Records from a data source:
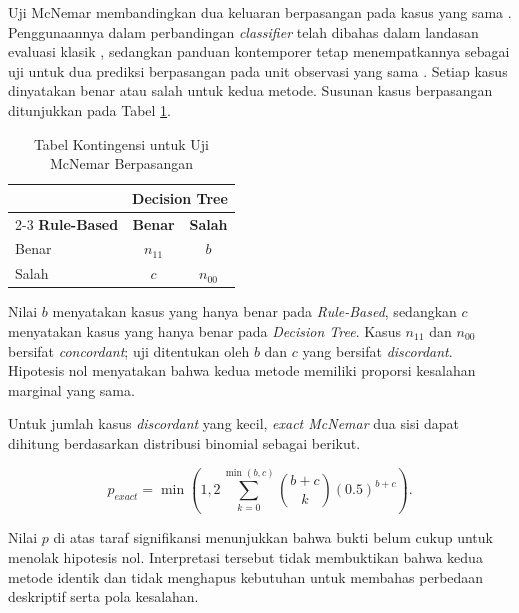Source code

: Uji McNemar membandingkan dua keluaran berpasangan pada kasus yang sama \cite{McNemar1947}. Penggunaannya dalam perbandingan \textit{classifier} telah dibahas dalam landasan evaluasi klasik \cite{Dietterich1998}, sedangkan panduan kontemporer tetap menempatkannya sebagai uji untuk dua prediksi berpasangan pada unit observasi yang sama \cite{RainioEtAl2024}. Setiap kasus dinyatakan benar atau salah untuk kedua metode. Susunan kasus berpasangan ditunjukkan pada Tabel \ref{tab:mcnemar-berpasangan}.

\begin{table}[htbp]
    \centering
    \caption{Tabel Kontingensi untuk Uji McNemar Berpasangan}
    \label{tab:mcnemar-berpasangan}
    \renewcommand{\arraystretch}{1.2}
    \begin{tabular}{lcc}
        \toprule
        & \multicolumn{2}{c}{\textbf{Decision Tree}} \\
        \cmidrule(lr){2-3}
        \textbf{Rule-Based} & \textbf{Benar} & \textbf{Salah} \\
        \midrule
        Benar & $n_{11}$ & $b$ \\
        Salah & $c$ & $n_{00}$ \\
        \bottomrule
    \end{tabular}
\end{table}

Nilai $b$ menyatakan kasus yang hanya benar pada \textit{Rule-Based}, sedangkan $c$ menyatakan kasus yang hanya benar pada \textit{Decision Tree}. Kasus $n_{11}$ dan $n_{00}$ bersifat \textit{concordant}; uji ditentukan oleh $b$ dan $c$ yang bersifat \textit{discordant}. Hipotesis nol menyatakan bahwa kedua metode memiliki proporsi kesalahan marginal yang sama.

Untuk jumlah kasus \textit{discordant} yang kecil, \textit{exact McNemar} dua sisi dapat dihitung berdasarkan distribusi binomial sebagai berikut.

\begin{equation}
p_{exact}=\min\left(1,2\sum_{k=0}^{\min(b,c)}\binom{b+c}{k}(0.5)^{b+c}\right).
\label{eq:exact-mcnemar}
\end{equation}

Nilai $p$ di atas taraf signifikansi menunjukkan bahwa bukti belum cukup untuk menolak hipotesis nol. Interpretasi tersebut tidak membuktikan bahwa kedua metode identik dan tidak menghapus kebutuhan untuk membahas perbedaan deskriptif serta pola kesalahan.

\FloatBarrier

* * *

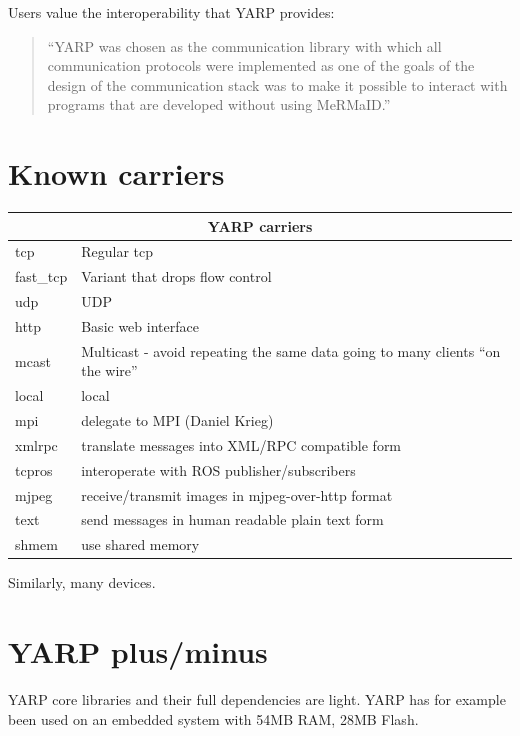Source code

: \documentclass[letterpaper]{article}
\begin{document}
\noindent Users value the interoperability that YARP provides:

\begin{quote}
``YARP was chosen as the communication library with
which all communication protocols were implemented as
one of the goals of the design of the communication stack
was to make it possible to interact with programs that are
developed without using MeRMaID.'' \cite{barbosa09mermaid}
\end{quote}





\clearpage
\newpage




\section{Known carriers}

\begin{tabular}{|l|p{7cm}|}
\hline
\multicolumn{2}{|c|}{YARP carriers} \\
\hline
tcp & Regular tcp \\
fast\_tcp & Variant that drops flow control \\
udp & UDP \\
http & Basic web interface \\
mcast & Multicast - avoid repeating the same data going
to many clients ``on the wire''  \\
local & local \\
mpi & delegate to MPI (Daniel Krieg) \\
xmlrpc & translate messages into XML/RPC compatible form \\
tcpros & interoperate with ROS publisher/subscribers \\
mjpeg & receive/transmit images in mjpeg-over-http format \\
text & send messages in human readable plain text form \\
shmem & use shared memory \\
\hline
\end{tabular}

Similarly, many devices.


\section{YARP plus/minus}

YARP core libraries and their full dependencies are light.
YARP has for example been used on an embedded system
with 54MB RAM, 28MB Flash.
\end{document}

EXERCISE: Copy out the lines above that hold the string "cite".

WRITTEN REPLY:
: Uji McNemar membandingkan dua keluaran berpasangan pada kasus yang sama \cite{McNemar1947}. Penggunaannya dalam perbandingan \textit{classifier} telah dibahas dalam landasan evaluasi klasik \cite{Dietterich1998}, sedangkan panduan kontemporer tetap menempatkannya sebagai uji untuk dua prediksi berpasangan pada unit observasi yang sama \cite{RainioEtAl2024}. Setiap kasus dinyatakan benar atau salah untuk kedua metode. Susunan kasus berpasangan ditunjukkan pada Tabel \ref{tab:mcnemar-berpasangan}.
developed without using MeRMaID.'' \cite{barbosa09mermaid}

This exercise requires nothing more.